Cellular and Subcellular Localization of the Type 2 Vasopressin Receptor in Kidney

Arginine vasopressin (AVP) is essential in body fluid homeostasis. The antidiuretic effects of AVP are initialized by binding of AVP to the type 2 vasopressin receptor (V2R), resulting in the exocytic insertion of aquaporin‐2 water channels into the apical plasma membrane. Furthermore, V2R has been proposed to play a role in the TAL in the regulation of sodium balance. However, difficulties in obtaining antibodies, defining the exact localization and studying the regulation of the V2R have prevented progress in the understanding of V2R. We have generated and characterized a polyclonal antibody targeted against the 19 NH 2 ‐terminal amino acids of the rat V2R. HEK293 cells overexpressing the rat or mouse V2R showed strong intracellular immunolabeling, whereas no labeling was observed in non‐transfected cells. In vitro translation of rat V2R cDNA followed by immunoblotting revealed an approximately 60kDa protein product that was not apparent in control reactions. Immunoblots of rat kidney showed an approximately 60kDa band in all regions that was not apparent after peptide pre‐absorption.

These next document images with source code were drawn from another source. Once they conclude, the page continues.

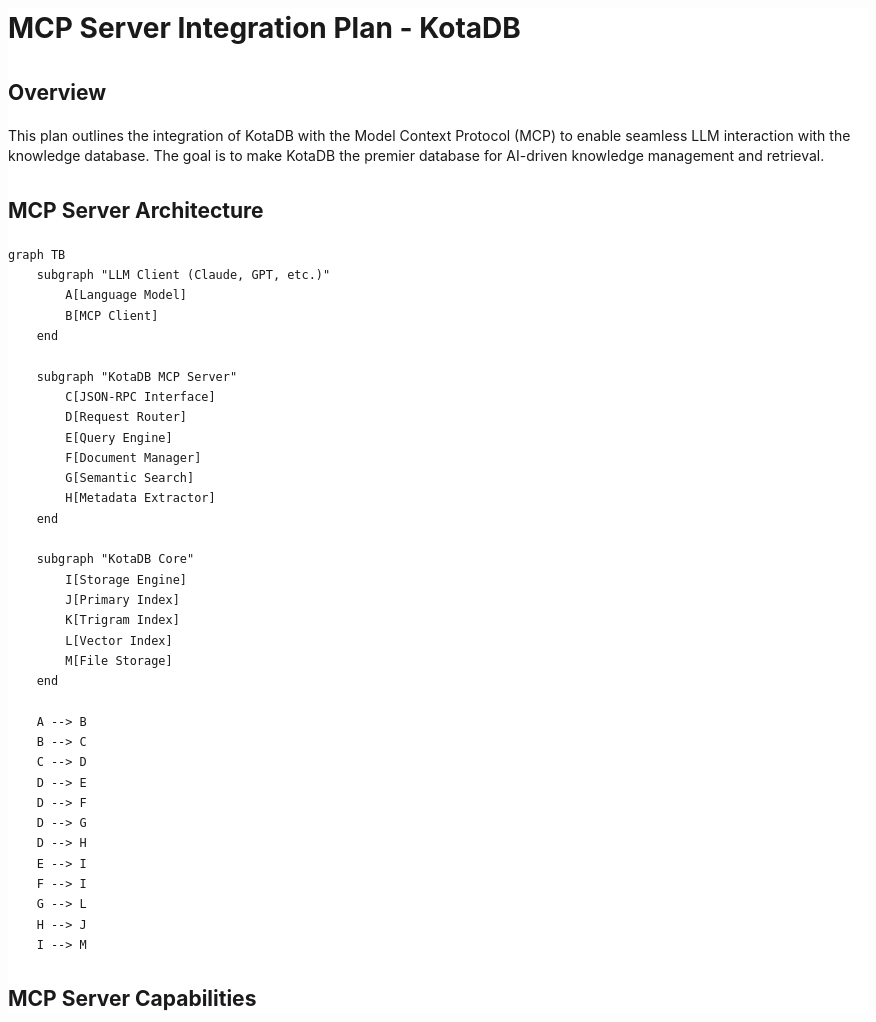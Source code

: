 # MCP Server Integration Plan - KotaDB

## Overview

This plan outlines the integration of KotaDB with the Model Context Protocol (MCP) to enable seamless LLM interaction with the knowledge database. The goal is to make KotaDB the premier database for AI-driven knowledge management and retrieval.

## MCP Server Architecture

```mermaid
graph TB
    subgraph "LLM Client (Claude, GPT, etc.)"
        A[Language Model]
        B[MCP Client]
    end
    
    subgraph "KotaDB MCP Server"
        C[JSON-RPC Interface]
        D[Request Router]
        E[Query Engine]
        F[Document Manager]
        G[Semantic Search]
        H[Metadata Extractor]
    end
    
    subgraph "KotaDB Core"
        I[Storage Engine]
        J[Primary Index]
        K[Trigram Index]
        L[Vector Index]
        M[File Storage]
    end
    
    A --> B
    B --> C
    C --> D
    D --> E
    D --> F
    D --> G
    D --> H
    E --> I
    F --> I
    G --> L
    H --> J
    I --> M
```

## MCP Server Capabilities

Immunohistochemistry of rat and mouse kidney revealed abundant labeling of the collecting‐duct throughout the kidney. In addition, double labeling confocal immunofluorescence microscopy (using DCT and CNT specific marker calbindin and CD principal cell specific marker AQP2) showed that staining was restricted to collecting‐duct and connecting tubule principal cells and IMCD cells. There was a complete absence of labeling in vascular structures and other renal tubules, including PT and TAL. At the subcellular level, labeling was predominantly intracellular, although some staining was apparent in basolateral membrane domains.